Les gens de la rue sont en deuil. Leur frère Patrick s’en est allé. Sa haute silhouette et son bon sourire n’apparaîtront plus à l’heure des pires détresses. Combien de jeunes brisés par la vie n’aura-t-il pas accompagnés, porteur infatigable de l’espérance ? Patrick Giros était là pour consoler lorsqu’il n’y avait plus d’espoir, plus de famille, plus d’amis. Il tendait la main à ceux qui allaient mourir seuls sur un coin de trottoir à Paris. Oui, à Paris ! Il existe, expliquait-il, entre Beaubourg, le Châtelet et la porte Saint-Denis, un triangle terrible dans la capitale, qui ne se caractérise pas seulement par la prostitution. On vient de toute la région parisienne, et même d’ailleurs, dans ce triangle, lorsqu’on n’a plus rien : ni ressources, ni attaches humaines, ni secours social. On vient, disait-il, pour mourir.
Lui le savait parce qu’il connaissait tout le monde, toutes les détresses cachées et surtout celles qu’on ne veut pas voir. J’ai connu le père Patrick Giros en 1983, lorsqu’il fut nommé par le cardinal Lustiger à l’Eglise Saint-Leu/Saint-Gilles, au cœur du Triangle précisément. J’avais été frappé par le caractère atypique de cette paroisse qu’il dirigeait, entouré de plusieurs prêtres, d’une communauté de religieuses dominicaines et d’une foule d’hommes et de femmes plus attachants les uns que les autres, très souvent impliqués dans des œuvres d’entraide pour les détresses qui entouraient cette très belle église. Dans cette église, on priait avec ferveur et avec splendeur. J’ai souvent assisté aux veillées pascales, qui commençaient par la bénédiction d’un feu nouveau dans la rue Saint-Denis. C’était magnifique d’entendre annoncer la Résurrection dans ce cadre, au milieu du commerce du sexe, des touristes ébahis. Tandis que la veillée se poursuivait dans le sanctuaire, il était courant qu’un clochard quelque peu perturbé et hagard vienne troubler l’assemblée, rappelant que décidément, ici, on ne pouvait rester indifférents aux drames qui se déroulaient aux alentours. On priait avec d’autant plus de ferveur, et on écoutait les homélies du père Giros, qui se signalaient par une belle profondeur spirituelle et théologique. Car Patrick n’était pas n’importe quel “travailleur social”. C’était d’abord un prêtre, qui ne concevait sa présence auprès des plus démunis que comme un témoignage de la tendresse de Dieu.

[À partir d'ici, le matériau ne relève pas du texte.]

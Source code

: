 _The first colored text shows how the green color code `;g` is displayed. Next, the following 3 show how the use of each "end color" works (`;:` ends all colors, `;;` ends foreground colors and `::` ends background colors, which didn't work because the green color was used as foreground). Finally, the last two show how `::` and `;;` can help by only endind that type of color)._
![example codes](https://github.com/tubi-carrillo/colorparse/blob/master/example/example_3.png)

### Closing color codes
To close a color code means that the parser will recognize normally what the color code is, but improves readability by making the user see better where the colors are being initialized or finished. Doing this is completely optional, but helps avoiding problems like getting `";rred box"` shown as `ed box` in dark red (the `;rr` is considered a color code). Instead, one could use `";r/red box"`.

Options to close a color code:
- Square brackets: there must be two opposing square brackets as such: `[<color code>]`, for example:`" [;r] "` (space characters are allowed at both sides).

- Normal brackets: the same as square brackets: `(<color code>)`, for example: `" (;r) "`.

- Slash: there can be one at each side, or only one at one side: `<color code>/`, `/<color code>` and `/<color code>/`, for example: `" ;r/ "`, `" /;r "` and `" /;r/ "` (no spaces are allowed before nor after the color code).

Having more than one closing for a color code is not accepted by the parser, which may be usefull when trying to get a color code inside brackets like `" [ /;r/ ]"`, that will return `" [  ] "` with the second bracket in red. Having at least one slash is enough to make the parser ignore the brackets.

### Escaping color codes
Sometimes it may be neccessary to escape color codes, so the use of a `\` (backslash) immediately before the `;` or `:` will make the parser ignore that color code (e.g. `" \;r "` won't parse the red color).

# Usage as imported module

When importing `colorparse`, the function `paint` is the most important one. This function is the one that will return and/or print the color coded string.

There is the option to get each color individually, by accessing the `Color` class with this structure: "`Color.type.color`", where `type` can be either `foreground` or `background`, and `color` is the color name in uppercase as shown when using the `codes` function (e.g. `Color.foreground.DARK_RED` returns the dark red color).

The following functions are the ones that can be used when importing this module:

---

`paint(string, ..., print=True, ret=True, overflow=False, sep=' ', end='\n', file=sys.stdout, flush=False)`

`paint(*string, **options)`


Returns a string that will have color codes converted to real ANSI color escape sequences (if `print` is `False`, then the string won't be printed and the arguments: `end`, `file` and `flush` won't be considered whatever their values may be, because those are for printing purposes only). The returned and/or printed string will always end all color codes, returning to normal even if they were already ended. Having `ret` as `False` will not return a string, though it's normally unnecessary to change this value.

Il avait fondé une association dont le nom biblique était tout un programme : “Aux captifs la libération”. Depuis toujours il savait que l’humanité est en attente de libération et que les handicaps les plus lourds, physiques, psychologiques, moraux, constituaient autant d’entraves que seule la grâce du Seigneur pouvait faire céder. Dans la personne la plus blessée, chez le drogué mortellement atteint, il voulait susciter la certitude du salut et réveiller la soif de la Vie. Cher Patrick, tu laisses une grande œuvre derrière toi ! Tu continueras à l’accompagner du ciel et il est impossible que ton appel ne retentisse pas toujours plus fort pour annoncer la libération de l’Amour.